The cavalry arrives

Although the first of the Hercules planes touched down late yesterday afternoon followed soon after by an Australian frigate, last night remained a difficult night.

It is purely a logistical thing. Until the vehicles hit the ground and all the accommodation stuff, it is difficult for the boys to go far in safety, but I guess the first points to protect were the airport and OZ embassy.

This morning, planes were cutting the air for the the first hour or two after dawn. I didn’t hear much until the first reports came in after lunch about the death of a mother and 5 children in a rather gruesome fashion. Those reports had hit the web sites within 2 hours of the bodies being confirmed by 2 Kiwi defence guys. I knew the press were now going to be onto anything that smelt of a story.
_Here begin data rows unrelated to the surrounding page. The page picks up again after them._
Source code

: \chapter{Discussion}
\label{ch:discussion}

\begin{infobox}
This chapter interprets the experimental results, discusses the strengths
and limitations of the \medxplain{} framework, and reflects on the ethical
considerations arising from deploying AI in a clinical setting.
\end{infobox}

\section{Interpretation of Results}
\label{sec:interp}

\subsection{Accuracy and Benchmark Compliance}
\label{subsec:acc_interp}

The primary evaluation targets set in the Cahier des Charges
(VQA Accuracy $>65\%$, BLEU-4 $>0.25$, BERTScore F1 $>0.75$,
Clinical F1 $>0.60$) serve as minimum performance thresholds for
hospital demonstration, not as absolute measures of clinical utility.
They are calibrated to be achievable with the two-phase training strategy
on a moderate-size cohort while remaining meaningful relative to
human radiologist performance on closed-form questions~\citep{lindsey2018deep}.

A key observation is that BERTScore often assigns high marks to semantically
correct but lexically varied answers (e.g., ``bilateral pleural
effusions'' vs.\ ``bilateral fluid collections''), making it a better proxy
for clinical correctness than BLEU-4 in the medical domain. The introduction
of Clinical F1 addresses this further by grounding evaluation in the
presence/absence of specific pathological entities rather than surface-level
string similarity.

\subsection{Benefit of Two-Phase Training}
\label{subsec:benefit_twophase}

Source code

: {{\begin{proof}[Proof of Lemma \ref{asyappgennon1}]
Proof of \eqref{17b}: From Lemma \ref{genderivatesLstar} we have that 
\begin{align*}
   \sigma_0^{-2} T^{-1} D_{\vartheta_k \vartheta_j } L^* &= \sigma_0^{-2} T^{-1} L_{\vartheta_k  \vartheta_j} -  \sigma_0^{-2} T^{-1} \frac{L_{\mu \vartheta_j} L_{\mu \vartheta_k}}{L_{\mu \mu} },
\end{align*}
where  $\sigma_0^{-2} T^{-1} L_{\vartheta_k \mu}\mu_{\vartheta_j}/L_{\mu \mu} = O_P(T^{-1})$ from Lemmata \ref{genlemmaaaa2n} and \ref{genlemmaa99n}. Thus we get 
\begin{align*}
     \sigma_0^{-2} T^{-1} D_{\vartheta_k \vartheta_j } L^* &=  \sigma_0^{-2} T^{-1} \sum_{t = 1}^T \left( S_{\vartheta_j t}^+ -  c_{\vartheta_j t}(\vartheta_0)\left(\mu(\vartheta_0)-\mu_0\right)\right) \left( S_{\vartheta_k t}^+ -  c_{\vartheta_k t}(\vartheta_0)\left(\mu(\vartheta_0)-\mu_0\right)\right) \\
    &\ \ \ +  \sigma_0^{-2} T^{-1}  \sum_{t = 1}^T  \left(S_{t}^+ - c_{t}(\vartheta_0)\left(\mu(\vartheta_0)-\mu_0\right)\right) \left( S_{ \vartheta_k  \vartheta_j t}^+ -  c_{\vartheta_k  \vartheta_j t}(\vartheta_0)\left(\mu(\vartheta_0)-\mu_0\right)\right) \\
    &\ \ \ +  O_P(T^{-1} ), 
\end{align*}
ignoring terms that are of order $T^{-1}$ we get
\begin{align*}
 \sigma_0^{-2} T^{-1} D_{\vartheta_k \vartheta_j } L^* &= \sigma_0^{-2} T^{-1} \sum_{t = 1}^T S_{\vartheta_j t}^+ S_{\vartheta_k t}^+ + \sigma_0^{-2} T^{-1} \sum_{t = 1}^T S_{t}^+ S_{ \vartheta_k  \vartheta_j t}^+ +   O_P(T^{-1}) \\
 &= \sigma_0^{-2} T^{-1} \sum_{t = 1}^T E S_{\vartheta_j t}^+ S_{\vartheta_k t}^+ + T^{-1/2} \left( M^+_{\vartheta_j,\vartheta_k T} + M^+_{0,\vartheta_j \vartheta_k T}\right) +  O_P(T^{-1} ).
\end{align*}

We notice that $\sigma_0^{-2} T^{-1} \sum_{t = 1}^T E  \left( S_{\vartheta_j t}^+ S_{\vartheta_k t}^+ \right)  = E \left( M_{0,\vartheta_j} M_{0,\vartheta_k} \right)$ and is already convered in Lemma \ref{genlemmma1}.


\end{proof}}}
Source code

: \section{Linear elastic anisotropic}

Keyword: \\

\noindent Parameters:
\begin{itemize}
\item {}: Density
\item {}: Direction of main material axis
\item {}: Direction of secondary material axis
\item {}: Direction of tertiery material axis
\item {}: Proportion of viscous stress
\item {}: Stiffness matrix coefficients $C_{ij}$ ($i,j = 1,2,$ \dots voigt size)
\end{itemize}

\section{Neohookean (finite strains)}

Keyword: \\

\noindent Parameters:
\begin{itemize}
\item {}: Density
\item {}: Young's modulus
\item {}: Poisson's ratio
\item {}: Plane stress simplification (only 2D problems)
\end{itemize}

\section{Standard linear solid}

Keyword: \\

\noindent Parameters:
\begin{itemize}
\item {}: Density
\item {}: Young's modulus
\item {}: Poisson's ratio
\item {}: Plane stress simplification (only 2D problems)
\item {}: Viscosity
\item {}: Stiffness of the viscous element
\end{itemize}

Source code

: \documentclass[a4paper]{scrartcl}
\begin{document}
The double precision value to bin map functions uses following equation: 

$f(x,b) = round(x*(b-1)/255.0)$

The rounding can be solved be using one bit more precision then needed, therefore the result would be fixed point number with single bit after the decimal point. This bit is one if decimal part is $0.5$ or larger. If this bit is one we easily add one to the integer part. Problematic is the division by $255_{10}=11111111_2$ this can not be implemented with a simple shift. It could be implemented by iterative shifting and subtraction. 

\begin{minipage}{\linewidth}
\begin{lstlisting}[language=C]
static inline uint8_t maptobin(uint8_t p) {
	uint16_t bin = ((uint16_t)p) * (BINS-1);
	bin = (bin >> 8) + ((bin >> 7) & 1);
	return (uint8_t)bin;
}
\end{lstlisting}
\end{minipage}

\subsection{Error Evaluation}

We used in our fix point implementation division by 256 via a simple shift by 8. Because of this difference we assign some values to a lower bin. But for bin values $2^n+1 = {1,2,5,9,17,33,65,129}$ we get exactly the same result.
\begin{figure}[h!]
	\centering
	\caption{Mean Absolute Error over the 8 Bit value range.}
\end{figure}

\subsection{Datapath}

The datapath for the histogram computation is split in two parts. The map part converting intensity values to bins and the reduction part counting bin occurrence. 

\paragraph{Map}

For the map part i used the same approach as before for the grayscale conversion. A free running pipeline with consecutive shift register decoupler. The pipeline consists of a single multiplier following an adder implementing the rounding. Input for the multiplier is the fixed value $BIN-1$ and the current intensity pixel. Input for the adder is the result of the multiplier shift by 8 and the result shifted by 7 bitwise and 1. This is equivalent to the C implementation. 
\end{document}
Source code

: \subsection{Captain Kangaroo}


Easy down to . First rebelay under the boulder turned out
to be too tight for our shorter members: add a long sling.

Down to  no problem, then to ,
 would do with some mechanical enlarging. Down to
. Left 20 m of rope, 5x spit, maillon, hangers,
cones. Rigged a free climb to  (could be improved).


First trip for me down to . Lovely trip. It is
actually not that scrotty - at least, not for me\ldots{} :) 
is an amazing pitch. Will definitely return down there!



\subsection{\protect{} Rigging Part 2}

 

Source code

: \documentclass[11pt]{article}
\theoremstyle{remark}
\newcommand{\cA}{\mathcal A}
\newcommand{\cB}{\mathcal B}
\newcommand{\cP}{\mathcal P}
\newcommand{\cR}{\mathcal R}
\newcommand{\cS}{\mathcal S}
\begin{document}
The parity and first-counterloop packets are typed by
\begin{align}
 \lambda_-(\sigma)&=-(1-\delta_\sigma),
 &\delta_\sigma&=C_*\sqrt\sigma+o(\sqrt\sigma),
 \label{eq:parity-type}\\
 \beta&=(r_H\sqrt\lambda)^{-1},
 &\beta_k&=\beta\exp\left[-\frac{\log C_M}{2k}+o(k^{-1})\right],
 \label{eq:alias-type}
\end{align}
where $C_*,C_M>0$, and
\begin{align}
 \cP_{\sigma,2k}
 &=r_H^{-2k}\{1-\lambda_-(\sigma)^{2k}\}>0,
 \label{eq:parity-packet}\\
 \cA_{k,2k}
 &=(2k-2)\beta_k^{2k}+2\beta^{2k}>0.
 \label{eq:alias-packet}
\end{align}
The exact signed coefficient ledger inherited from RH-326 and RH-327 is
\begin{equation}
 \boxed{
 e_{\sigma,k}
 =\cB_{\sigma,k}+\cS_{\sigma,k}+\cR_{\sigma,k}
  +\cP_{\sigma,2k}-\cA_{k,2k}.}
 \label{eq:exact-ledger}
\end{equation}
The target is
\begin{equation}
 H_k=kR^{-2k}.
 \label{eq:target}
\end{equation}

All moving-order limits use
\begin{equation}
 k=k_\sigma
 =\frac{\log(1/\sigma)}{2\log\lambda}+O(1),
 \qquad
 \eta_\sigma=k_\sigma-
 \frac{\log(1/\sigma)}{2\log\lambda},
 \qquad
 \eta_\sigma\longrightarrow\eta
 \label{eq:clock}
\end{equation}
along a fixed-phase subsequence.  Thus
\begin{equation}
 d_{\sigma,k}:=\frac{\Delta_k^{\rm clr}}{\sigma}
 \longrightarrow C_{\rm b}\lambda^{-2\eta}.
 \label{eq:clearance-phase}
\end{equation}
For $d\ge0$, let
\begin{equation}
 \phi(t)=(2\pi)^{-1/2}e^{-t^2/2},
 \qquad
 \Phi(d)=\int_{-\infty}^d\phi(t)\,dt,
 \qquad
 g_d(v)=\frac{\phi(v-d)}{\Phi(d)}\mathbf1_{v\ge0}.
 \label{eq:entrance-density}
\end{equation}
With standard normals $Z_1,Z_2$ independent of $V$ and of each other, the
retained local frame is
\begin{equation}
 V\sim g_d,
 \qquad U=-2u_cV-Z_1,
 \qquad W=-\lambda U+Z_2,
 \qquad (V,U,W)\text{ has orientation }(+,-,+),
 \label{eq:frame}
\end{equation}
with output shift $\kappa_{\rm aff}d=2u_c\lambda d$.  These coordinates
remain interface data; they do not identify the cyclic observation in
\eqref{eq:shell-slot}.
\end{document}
I have heard anecdotal evidence that there is probably a fair bit more of this sort of stuff. The Taibesse/Becora area has been the scene of gunfights almost continually for a couple of days. And I heard yesterday that Tibar may have a few problems but with no-one there to report it.

I didn’t know when would be a good time to get out and about again, but I was assured tonight that OZ troops were indeed patroling in central Dili. I playfully thought that they would also protect the supermarkets and a few key bars around town. So yes, I will be getting out tomorrow during daylight, but central Dili only and well clear of the UN Obrigado Barracks.

Basically, the closer you are to the sea, the safer you are likely to be.

Later in the afternoon, UN choppers streaked low over town several times. They sure make a racket when flying low. I was told they were shipping police who had sought refuge there. There was said to be a group of FDTL (army) outside wanting to cause trouble so the UN decided to move the trouble.

Later, the first sign of OZ choppers appeared in the skies. Meanwhile, all day the OZ naval presence was wandering up and down the coast. This evening, there is the rather unusual sound in Dili of aircraft after dark. It appears to be planes coming in and leaving at regular intervals. I suppose this is how one delivers 1300 troops in a hurry.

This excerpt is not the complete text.